◆ Description of the task: Set down a faithful copy of every record, and skip the pictures in it.

(Extracted data entries)
┌────────

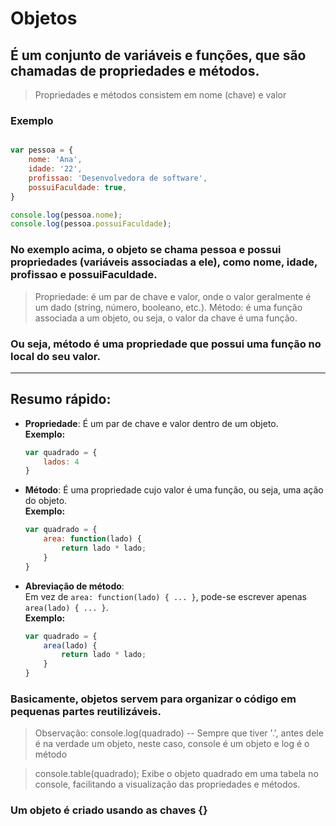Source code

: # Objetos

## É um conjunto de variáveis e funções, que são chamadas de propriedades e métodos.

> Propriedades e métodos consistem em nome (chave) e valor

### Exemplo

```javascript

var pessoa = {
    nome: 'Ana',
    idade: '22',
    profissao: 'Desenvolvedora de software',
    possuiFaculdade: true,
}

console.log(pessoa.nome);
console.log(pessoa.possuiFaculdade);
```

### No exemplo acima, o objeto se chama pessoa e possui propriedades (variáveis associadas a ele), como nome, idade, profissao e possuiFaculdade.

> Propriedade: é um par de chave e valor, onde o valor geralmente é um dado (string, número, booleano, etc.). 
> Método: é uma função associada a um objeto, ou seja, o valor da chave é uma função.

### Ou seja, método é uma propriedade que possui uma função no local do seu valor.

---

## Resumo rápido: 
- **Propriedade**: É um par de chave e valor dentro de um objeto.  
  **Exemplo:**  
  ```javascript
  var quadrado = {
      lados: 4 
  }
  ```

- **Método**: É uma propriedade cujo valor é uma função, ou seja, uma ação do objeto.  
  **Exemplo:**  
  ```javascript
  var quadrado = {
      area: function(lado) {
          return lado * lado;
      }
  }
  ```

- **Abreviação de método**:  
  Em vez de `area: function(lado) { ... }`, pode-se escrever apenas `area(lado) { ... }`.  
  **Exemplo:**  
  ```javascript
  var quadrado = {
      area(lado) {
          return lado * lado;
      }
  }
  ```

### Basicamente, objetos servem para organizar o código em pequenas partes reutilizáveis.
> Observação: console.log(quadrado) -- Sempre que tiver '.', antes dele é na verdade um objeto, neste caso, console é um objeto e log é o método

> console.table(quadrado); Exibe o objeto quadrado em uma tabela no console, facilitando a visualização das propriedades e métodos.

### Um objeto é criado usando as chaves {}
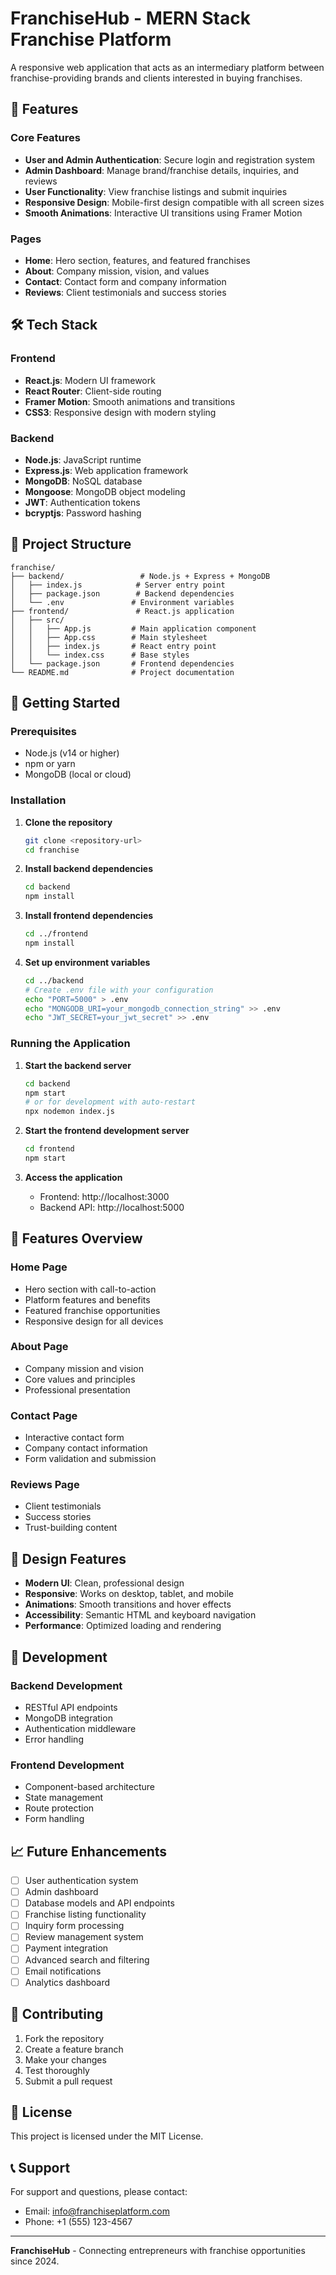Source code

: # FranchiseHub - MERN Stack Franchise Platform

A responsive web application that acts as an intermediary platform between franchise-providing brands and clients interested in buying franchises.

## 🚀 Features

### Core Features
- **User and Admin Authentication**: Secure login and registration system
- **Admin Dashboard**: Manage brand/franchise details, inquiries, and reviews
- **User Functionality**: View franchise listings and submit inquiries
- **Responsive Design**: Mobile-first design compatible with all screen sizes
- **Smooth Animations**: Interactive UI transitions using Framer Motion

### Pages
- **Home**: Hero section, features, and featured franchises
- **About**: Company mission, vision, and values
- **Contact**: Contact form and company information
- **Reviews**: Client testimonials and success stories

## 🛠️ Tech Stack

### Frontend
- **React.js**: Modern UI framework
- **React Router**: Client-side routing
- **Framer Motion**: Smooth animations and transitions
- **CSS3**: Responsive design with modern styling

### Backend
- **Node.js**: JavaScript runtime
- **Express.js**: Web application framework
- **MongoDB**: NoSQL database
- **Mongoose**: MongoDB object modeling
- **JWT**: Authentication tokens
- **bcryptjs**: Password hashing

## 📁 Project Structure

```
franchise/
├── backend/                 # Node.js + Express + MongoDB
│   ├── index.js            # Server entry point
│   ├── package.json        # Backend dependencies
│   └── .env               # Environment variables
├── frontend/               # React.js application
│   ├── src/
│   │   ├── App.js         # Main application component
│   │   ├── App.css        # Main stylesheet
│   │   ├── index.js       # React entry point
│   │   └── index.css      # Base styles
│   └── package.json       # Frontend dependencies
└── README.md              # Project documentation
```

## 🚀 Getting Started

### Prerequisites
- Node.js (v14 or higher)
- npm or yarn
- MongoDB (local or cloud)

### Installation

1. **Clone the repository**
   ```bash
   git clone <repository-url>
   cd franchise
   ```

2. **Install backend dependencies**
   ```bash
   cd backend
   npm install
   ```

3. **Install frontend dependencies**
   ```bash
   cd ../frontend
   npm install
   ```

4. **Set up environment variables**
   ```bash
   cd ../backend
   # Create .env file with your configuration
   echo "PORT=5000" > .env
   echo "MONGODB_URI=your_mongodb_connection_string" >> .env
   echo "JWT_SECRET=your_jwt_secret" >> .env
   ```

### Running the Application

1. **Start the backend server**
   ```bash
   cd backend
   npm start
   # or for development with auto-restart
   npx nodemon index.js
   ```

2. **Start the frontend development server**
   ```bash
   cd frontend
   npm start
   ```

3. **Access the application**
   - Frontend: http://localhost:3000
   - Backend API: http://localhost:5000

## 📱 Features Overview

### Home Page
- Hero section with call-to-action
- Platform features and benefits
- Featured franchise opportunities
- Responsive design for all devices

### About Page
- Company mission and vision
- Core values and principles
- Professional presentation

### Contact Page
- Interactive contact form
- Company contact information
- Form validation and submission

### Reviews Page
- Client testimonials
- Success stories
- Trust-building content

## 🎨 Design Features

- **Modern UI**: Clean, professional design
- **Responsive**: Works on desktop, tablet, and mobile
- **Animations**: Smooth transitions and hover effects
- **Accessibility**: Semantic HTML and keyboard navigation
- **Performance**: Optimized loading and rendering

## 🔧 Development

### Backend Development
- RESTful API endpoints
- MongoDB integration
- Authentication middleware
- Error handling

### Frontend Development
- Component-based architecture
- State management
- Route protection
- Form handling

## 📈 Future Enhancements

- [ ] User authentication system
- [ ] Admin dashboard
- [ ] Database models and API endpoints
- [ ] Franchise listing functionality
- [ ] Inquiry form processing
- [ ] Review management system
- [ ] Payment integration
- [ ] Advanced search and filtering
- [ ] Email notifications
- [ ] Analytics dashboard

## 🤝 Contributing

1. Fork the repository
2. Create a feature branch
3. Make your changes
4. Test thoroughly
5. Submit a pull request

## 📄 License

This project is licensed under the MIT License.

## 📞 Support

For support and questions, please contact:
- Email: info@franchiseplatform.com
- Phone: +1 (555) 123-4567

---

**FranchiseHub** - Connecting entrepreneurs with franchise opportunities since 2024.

└────────

◆ Written solution:
Source code

: # Objetos

## É um conjunto de variáveis e funções, que são chamadas de propriedades e métodos.

> Propriedades e métodos consistem em nome (chave) e valor

### Exemplo

```javascript

var pessoa = {
    nome: 'Ana',
    idade: '22',
    profissao: 'Desenvolvedora de software',
    possuiFaculdade: true,
}

console.log(pessoa.nome);
console.log(pessoa.possuiFaculdade);
```

### No exemplo acima, o objeto se chama pessoa e possui propriedades (variáveis associadas a ele), como nome, idade, profissao e possuiFaculdade.

> Propriedade: é um par de chave e valor, onde o valor geralmente é um dado (string, número, booleano, etc.). 
> Método: é uma função associada a um objeto, ou seja, o valor da chave é uma função.

### Ou seja, método é uma propriedade que possui uma função no local do seu valor.

---

## Resumo rápido: 
- **Propriedade**: É um par de chave e valor dentro de um objeto.  
  **Exemplo:**  
  ```javascript
  var quadrado = {
      lados: 4 
  }
  ```

- **Método**: É uma propriedade cujo valor é uma função, ou seja, uma ação do objeto.  
  **Exemplo:**  
  ```javascript
  var quadrado = {
      area: function(lado) {
          return lado * lado;
      }
  }
  ```

- **Abreviação de método**:  
  Em vez de `area: function(lado) { ... }`, pode-se escrever apenas `area(lado) { ... }`.  
  **Exemplo:**  
  ```javascript
  var quadrado = {
      area(lado) {
          return lado * lado;
      }
  }
  ```

### Basicamente, objetos servem para organizar o código em pequenas partes reutilizáveis.
> Observação: console.log(quadrado) -- Sempre que tiver '.', antes dele é na verdade um objeto, neste caso, console é um objeto e log é o método

> console.table(quadrado); Exibe o objeto quadrado em uma tabela no console, facilitando a visualização das propriedades e métodos.

### Um objeto é criado usando as chaves {}
Source code

: # FranchiseHub - MERN Stack Franchise Platform

A responsive web application that acts as an intermediary platform between franchise-providing brands and clients interested in buying franchises.

## 🚀 Features

### Core Features
- **User and Admin Authentication**: Secure login and registration system
- **Admin Dashboard**: Manage brand/franchise details, inquiries, and reviews
- **User Functionality**: View franchise listings and submit inquiries
- **Responsive Design**: Mobile-first design compatible with all screen sizes
- **Smooth Animations**: Interactive UI transitions using Framer Motion

### Pages
- **Home**: Hero section, features, and featured franchises
- **About**: Company mission, vision, and values
- **Contact**: Contact form and company information
- **Reviews**: Client testimonials and success stories

## 🛠️ Tech Stack

### Frontend
- **React.js**: Modern UI framework
- **React Router**: Client-side routing
- **Framer Motion**: Smooth animations and transitions
- **CSS3**: Responsive design with modern styling

### Backend
- **Node.js**: JavaScript runtime
- **Express.js**: Web application framework
- **MongoDB**: NoSQL database
- **Mongoose**: MongoDB object modeling
- **JWT**: Authentication tokens
- **bcryptjs**: Password hashing

## 📁 Project Structure

```
franchise/
├── backend/                 # Node.js + Express + MongoDB
│   ├── index.js            # Server entry point
│   ├── package.json        # Backend dependencies
│   └── .env               # Environment variables
├── frontend/               # React.js application
│   ├── src/
│   │   ├── App.js         # Main application component
│   │   ├── App.css        # Main stylesheet
│   │   ├── index.js       # React entry point
│   │   └── index.css      # Base styles
│   └── package.json       # Frontend dependencies
└── README.md              # Project documentation
```

## 🚀 Getting Started

### Prerequisites
- Node.js (v14 or higher)
- npm or yarn
- MongoDB (local or cloud)

### Installation

1. **Clone the repository**
   ```bash
   git clone <repository-url>
   cd franchise
   ```

2. **Install backend dependencies**
   ```bash
   cd backend
   npm install
   ```

3. **Install frontend dependencies**
   ```bash
   cd ../frontend
   npm install
   ```

4. **Set up environment variables**
   ```bash
   cd ../backend
   # Create .env file with your configuration
   echo "PORT=5000" > .env
   echo "MONGODB_URI=your_mongodb_connection_string" >> .env
   echo "JWT_SECRET=your_jwt_secret" >> .env
   ```

### Running the Application

1. **Start the backend server**
   ```bash
   cd backend
   npm start
   # or for development with auto-restart
   npx nodemon index.js
   ```

2. **Start the frontend development server**
   ```bash
   cd frontend
   npm start
   ```

3. **Access the application**
   - Frontend: http://localhost:3000
   - Backend API: http://localhost:5000

## 📱 Features Overview

### Home Page
- Hero section with call-to-action
- Platform features and benefits
- Featured franchise opportunities
- Responsive design for all devices

### About Page
- Company mission and vision
- Core values and principles
- Professional presentation

### Contact Page
- Interactive contact form
- Company contact information
- Form validation and submission

### Reviews Page
- Client testimonials
- Success stories
- Trust-building content

## 🎨 Design Features

- **Modern UI**: Clean, professional design
- **Responsive**: Works on desktop, tablet, and mobile
- **Animations**: Smooth transitions and hover effects
- **Accessibility**: Semantic HTML and keyboard navigation
- **Performance**: Optimized loading and rendering

## 🔧 Development

### Backend Development
- RESTful API endpoints
- MongoDB integration
- Authentication middleware
- Error handling

### Frontend Development
- Component-based architecture
- State management
- Route protection
- Form handling

## 📈 Future Enhancements

- [ ] User authentication system
- [ ] Admin dashboard
- [ ] Database models and API endpoints
- [ ] Franchise listing functionality
- [ ] Inquiry form processing
- [ ] Review management system
- [ ] Payment integration
- [ ] Advanced search and filtering
- [ ] Email notifications
- [ ] Analytics dashboard

## 🤝 Contributing

1. Fork the repository
2. Create a feature branch
3. Make your changes
4. Test thoroughly
5. Submit a pull request

## 📄 License

This project is licensed under the MIT License.

## 📞 Support

For support and questions, please contact:
- Email: info@franchiseplatform.com
- Phone: +1 (555) 123-4567

---

**FranchiseHub** - Connecting entrepreneurs with franchise opportunities since 2024.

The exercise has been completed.